== Problem to solve ==
Write out the line that contains "## SM1 ERROR1 SS", then every following line to the end of the records below, with no other lines and no changes.

Dataset entries
┌────────

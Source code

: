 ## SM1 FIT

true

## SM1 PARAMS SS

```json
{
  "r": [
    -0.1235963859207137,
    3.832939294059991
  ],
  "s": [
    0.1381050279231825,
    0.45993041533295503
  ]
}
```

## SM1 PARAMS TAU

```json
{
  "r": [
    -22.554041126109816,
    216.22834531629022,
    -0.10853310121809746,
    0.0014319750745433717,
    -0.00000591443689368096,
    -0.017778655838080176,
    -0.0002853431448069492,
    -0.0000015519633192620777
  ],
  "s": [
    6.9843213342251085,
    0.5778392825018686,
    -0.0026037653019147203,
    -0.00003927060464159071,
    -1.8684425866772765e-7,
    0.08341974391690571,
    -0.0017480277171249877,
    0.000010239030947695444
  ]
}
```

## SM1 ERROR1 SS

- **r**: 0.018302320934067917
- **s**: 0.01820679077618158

└────────

== Output for this exercise ==
## SM1 ERROR1 SS

- **r**: 0.018302320934067917
- **s**: 0.01820679077618158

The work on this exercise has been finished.